# [WHAT THE TASK ASKS]
Where the word "dbClient" appears in a line below, copy the whole line.

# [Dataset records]
========================================

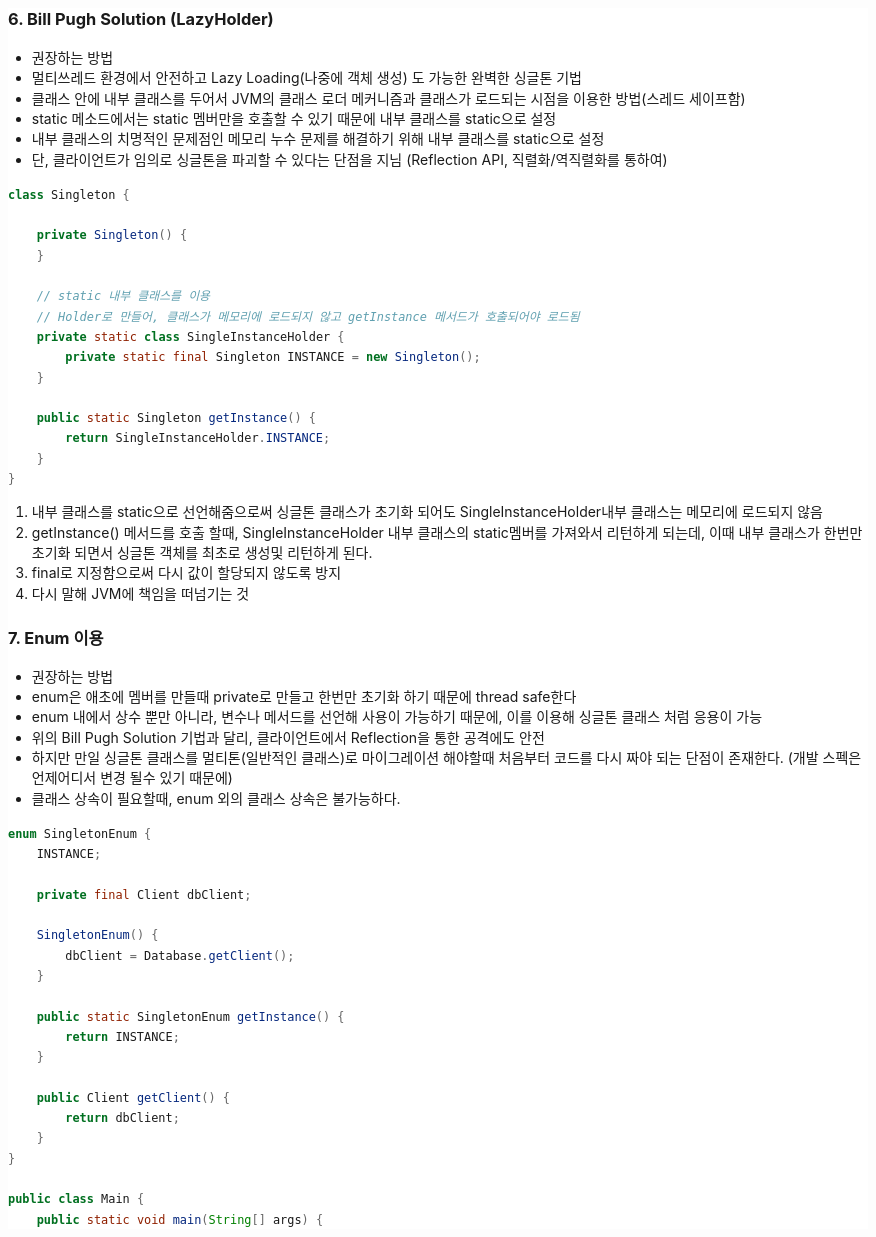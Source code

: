 ### 6. Bill Pugh Solution (LazyHolder)

- 권장하는 방법
- 멀티쓰레드 환경에서 안전하고 Lazy Loading(나중에 객체 생성) 도 가능한 완벽한 싱글톤 기법
- 클래스 안에 내부 클래스를 두어서 JVM의 클래스 로더 메커니즘과 클래스가 로드되는 시점을 이용한 방법(스레드 세이프함)
- static 메소드에서는 static 멤버만을 호출할 수 있기 때문에 내부 클래스를 static으로 설정
- 내부 클래스의 치명적인 문제점인 메모리 누수 문제를 해결하기 위해 내부 클래스를 static으로 설정
- 단, 클라이언트가 임의로 싱글톤을 파괴할 수 있다는 단점을 지님 (Reflection API, 직렬화/역직렬화를 통하여)

```java
class Singleton {

    private Singleton() {
    }

    // static 내부 클래스를 이용
    // Holder로 만들어, 클래스가 메모리에 로드되지 않고 getInstance 메서드가 호출되어야 로드됨
    private static class SingleInstanceHolder {
        private static final Singleton INSTANCE = new Singleton();
    }

    public static Singleton getInstance() {
        return SingleInstanceHolder.INSTANCE;
    }
}
```

1) 내부 클래스를 static으로 선언해줌으로써 싱글톤 클래스가 초기화 되어도 SingleInstanceHolder내부 클래스는 메모리에 로드되지 않음
2) getInstance() 메서드를 호출 할때, SingleInstanceHolder 내부 클래스의 static멤버를 가져와서 리턴하게 되는데, 이때 내부 클래스가 한번만 초기화 되면서 싱글톤 객체를 최초로
   생성및 리턴하게 된다.
3) final로 지정함으로써 다시 값이 할당되지 않도록 방지
4) 다시 말해 JVM에 책임을 떠넘기는 것

### 7. Enum 이용

- 권장하는 방법
- enum은 애초에 멤버를 만들때 private로 만들고 한번만 초기화 하기 때문에 thread safe한다
- enum 내에서 상수 뿐만 아니라, 변수나 메서드를 선언해 사용이 가능하기 때문에, 이를 이용해 싱글톤 클래스 처럼 응용이 가능
- 위의 Bill Pugh Solution 기법과 달리, 클라이언트에서 Reflection을 통한 공격에도 안전
- 하지만 만일 싱글톤 클래스를 멀티톤(일반적인 클래스)로 마이그레이션 해야할때 처음부터 코드를 다시 짜야 되는 단점이 존재한다. (개발 스펙은 언제어디서 변경 될수 있기 때문에)
- 클래스 상속이 필요할때, enum 외의 클래스 상속은 불가능하다.

```java
enum SingletonEnum {
    INSTANCE;

    private final Client dbClient;

    SingletonEnum() {
        dbClient = Database.getClient();
    }

    public static SingletonEnum getInstance() {
        return INSTANCE;
    }

    public Client getClient() {
        return dbClient;
    }
}

public class Main {
    public static void main(String[] args) {
```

========================================

# [EXPECTED ANSWER]
    private final Client dbClient;
        dbClient = Database.getClient();
        return dbClient;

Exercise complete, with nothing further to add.